The reductions were contained in an amendment to an overall defense bill that passed 351–66. Rep. Joyce Beatty, a Jefferson Township Democrat, was the lone Ohio lawmaker opposing the bill. Beatty said she voted no specifically because of the proposed cuts, which “would not benefit our troops and would put thousands of central Ohio jobs at risk of being eliminated or moved elsewhere.”
Rep. Steve Stivers, R-Upper Arlington, is on National Guard duty this week and did not vote.
While the initial proposal by Thornberry named specific agencies to cut, the final version was more vague, calling instead for the Defense Department to study cuts and target them at specific Defense bureaucratic missions.
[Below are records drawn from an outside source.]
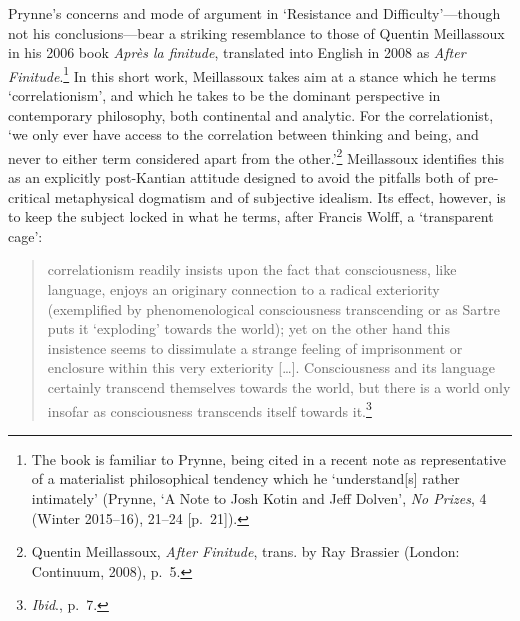 \documentclass[]{article}
\begin{document}
Prynne's concerns and mode of argument in `Resistance and
Difficulty'---though not his conclusions---bear a striking resemblance
to those of Quentin Meillassoux in his 2006 book \emph{Après la
finitude}, translated into English in 2008 as \emph{After
Finitude}.\footnote{The book is familiar to Prynne, being cited in a
  recent note as representative of a materialist philosophical tendency
  which he `understand{[}s{]} rather intimately' (Prynne, `A Note to
  Josh Kotin and Jeff Dolven', \emph{No Prizes}, 4 (Winter 2015--16),
  21--24 {[}p.~21{]}).} In this short work, Meillassoux takes aim at a
stance which he terms `correlationism', and which he takes to be the
dominant perspective in contemporary philosophy, both continental and
analytic. For the correlationist, `we only ever have access to the
correlation between thinking and being, and never to either term
considered apart from the other.'\footnote{Quentin Meillassoux,
  \emph{After Finitude}, trans. by Ray Brassier (London: Continuum,
  2008), p.~5.} Meillassoux identifies this as an explicitly
post-Kantian attitude designed to avoid the pitfalls both of
pre-critical metaphysical dogmatism and of subjective idealism. Its
effect, however, is to keep the subject locked in what he terms, after
Francis Wolff, a `transparent cage':

\begin{quote}
correlationism readily insists upon the fact that consciousness, like
language, enjoys an originary connection to a radical exteriority
(exemplified by phenomenological consciousness transcending or as Sartre
puts it `exploding' towards the world); yet on the other hand this
insistence seems to dissimulate a strange feeling of imprisonment or
enclosure within this very exteriority {[}\ldots{}{]}. Consciousness and
its language certainly transcend themselves towards the world, but there
is a world only insofar as consciousness transcends itself towards
it.\footnote{\emph{Ibid}., p.~7.}
\end{quote}
\end{document}
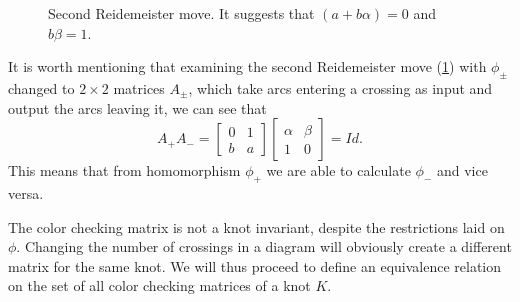 \begin{figure}[h]\centering
  \caption{Second Reidemeister move. It suggests that $(a+b\alpha)=0$ and $b\beta =1$.\label{fig: ograniczanie phi reidemeister}}
\end{figure}

It is worth mentioning that examining the second Reidemeister move (\cref{fig: ograniczanie phi reidemeister}) with $\phi_\pm$ changed to $2\times 2$ matrices $A_\pm$, which take arcs entering a crossing as input and output the arcs leaving it, we can see that 
$$A_+ A_-=\begin{bmatrix}0 & 1\\ b & a\end{bmatrix}\begin{bmatrix}\alpha & \beta \\ 1 & 0\end{bmatrix}=Id.$$
This means that from homomorphism $\phi_+$ we are able to calculate $\phi_-$ and vice versa.

The color checking matrix is not a knot invariant, despite the restrictions laid on $\phi$. Changing the number of crossings in a diagram will obviously create a different matrix for the same knot. We will thus proceed to define an equivalence relation on the set of all color checking matrices of a knot $K$.











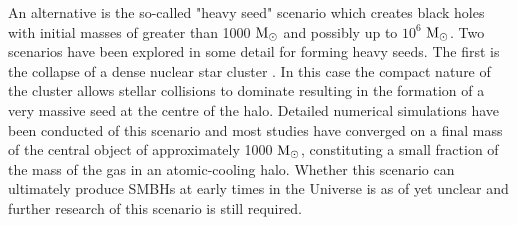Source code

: \documentclass[graphics, twocolumn, usenatbib]{mn2e}
\newcommand{\msolar} {$\rm{M_{\odot}}~$}
\newcommand{\msolarc} {$\rm{M_{\odot}}$}
\begin{document}
\indent An alternative is the so-called "heavy seed" scenario which creates black holes with initial masses of
greater than 1000 \msolar and possibly up to $10^{6}$ \msolarc. Two scenarios have been
explored in some detail for forming heavy seeds. The first is the collapse of a dense
nuclear star cluster \citep{PortegiesZwart_2004, Freitag_2008, Omukai_2008,Devecchi_2008, Merritt_2008,
  Davies_2011, Lupi_2014}. In this case the compact nature of the cluster allows
stellar collisions to dominate resulting in the formation of a very massive seed at the
centre of the halo. Detailed numerical simulations have been conducted \cite[e.g.][]{Katz_2015,
  Reinoso_2018} of this scenario and
most studies have converged on a final mass of the central object of approximately 1000 \msolarc, constituting a small fraction of the mass of the gas in an atomic-cooling halo.
Whether this scenario can ultimately produce SMBHs at early times in the Universe is as of yet
unclear and further research of this scenario is still required. \\
\end{document}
Still, the potential cuts to central Ohio defense jobs so alarmed the region’s business community that they flew to Washington last month to personally lobby the Ohio delegation to fight the provision.
The Senate version of the bill is not expected to include the cuts, said Sen. Sherrod Brown, D-Ohio. The White House opposes the amendment, which “would create contradictory and conflicting authorities and relationships” within the Department of Defense.
The American Federation of Government Employees, which represents many of the workers whose jobs would be targeted, condemned the proposal as “foolish and shortsighted.” And Brown wrote a letter to Senate Armed Service Committee Chairman John McCain, R-Ariz., and Sen. Jack Reed of Rhode Island, the panel’s ranking Democrat, warning that the proposed cuts “will negatively impact our ability to complete core national security missions.”
“This arbitrary cut is wrong for our national security and wrong for Ohio and I’ll keep fighting to make sure our jobs are protected in the final bill,” Brown said.
“Our defense agency offices in Columbus and Cleveland play very important roles supporting our men and women in uniform, including making sure they get paid, have the repair parts they need for their equipment, and have the information technology systems needed for mission success,” he said. “These aren’t functions we can get rid of.”
If both the House and the Senate include the provision in the final version of the bill, it could have an impact on 6,000 jobs at the Defense Finance and Accounting Service and the Defense Logistics Agency in Whitehall as well as 2,600 jobs at a similar agency in Cleveland.
The Senate was scheduled to consider changed to its version of the bill on Thursday, but it does so in private session.